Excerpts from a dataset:
↓↓↓

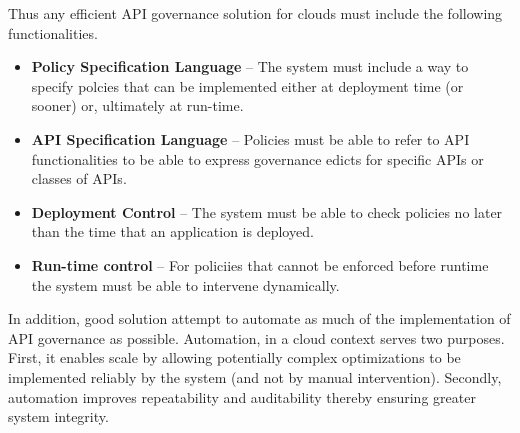 Thus any efficient API governance solution for clouds must include the
following functionalities.
\begin{itemize}
\item {\bf Policy Specification Language} -- The system must include a way to
specify polcies that can be implemented either at deployment time (or sooner)
or, ultimately at run-time.  
\item {\bf API Specification Language} -- Policies must be able to refer to
API functionalities to be able to express governance edicts for specific APIs
or classes of APIs.
\item {\bf Deployment Control} --  The system must be able to check policies
no later than the time that an application is deployed.
\item {\bf Run-time control} -- For policiies that cannot be enforced before
runtime the system must be able to intervene dynamically.
\end{itemize}
In addition, good solution attempt to automate as much of the implementation
of API governance as possible.  Automation, in a cloud context serves two
purposes.  First, it enables scale by allowing potentially complex
optimizations to be implemented reliably by the system (and not by manual
intervention).  Secondly, automation improves repeatability and auditability
thereby ensuring greater system integrity.
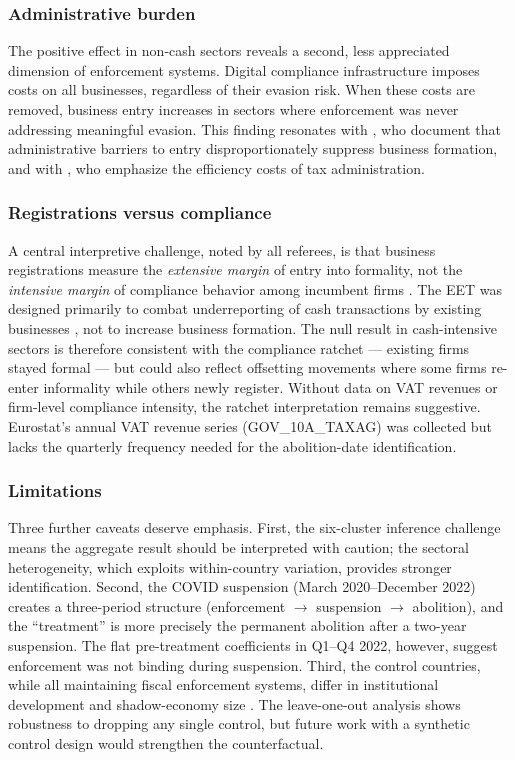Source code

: \documentclass[12pt]{article}
\begin{document}
\subsubsection*{Administrative burden} The positive effect in non-cash sectors reveals a second, less appreciated dimension of enforcement systems. Digital compliance infrastructure imposes costs on all businesses, regardless of their evasion risk. When these costs are removed, business entry increases in sectors where enforcement was never addressing meaningful evasion. This finding resonates with \citet{djankov2010effect}, who document that administrative barriers to entry disproportionately suppress business formation, and with \citet{slemrod2006optimal}, who emphasize the efficiency costs of tax administration.

\subsubsection*{Registrations versus compliance} A central interpretive challenge, noted by all referees, is that business registrations measure the \textit{extensive margin} of entry into formality, not the \textit{intensive margin} of compliance behavior among incumbent firms \citep{ulyssea2018firms}. The EET was designed primarily to combat underreporting of cash transactions by existing businesses \citep{allingham1972income, slemrod2019tax}, not to increase business formation. The null result in cash-intensive sectors is therefore consistent with the compliance ratchet --- existing firms stayed formal --- but could also reflect offsetting movements where some firms re-enter informality while others newly register. Without data on VAT revenues or firm-level compliance intensity, the ratchet interpretation remains suggestive. Eurostat's annual VAT revenue series (GOV\_10A\_TAXAG) was collected but lacks the quarterly frequency needed for the abolition-date identification.

\subsubsection*{Limitations} Three further caveats deserve emphasis. First, the six-cluster inference challenge means the aggregate result should be interpreted with caution; the sectoral heterogeneity, which exploits within-country variation, provides stronger identification. Second, the COVID suspension (March 2020--December 2022) creates a three-period structure (enforcement $\to$ suspension $\to$ abolition), and the ``treatment'' is more precisely the permanent abolition after a two-year suspension. The flat pre-treatment coefficients in Q1--Q4 2022, however, suggest enforcement was not binding during suspension. Third, the control countries, while all maintaining fiscal enforcement systems, differ in institutional development and shadow-economy size \citep{besley2014drives, bachas2023tax}. The leave-one-out analysis shows robustness to dropping any single control, but future work with a synthetic control design would strengthen the counterfactual.
\end{document}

↑↑↑

> [Work task]: Gather up the lines containing the word "APIs" from these records and copy them.

> [Solution to this exercise]:
API functionalities to be able to express governance edicts for specific APIs
or classes of APIs.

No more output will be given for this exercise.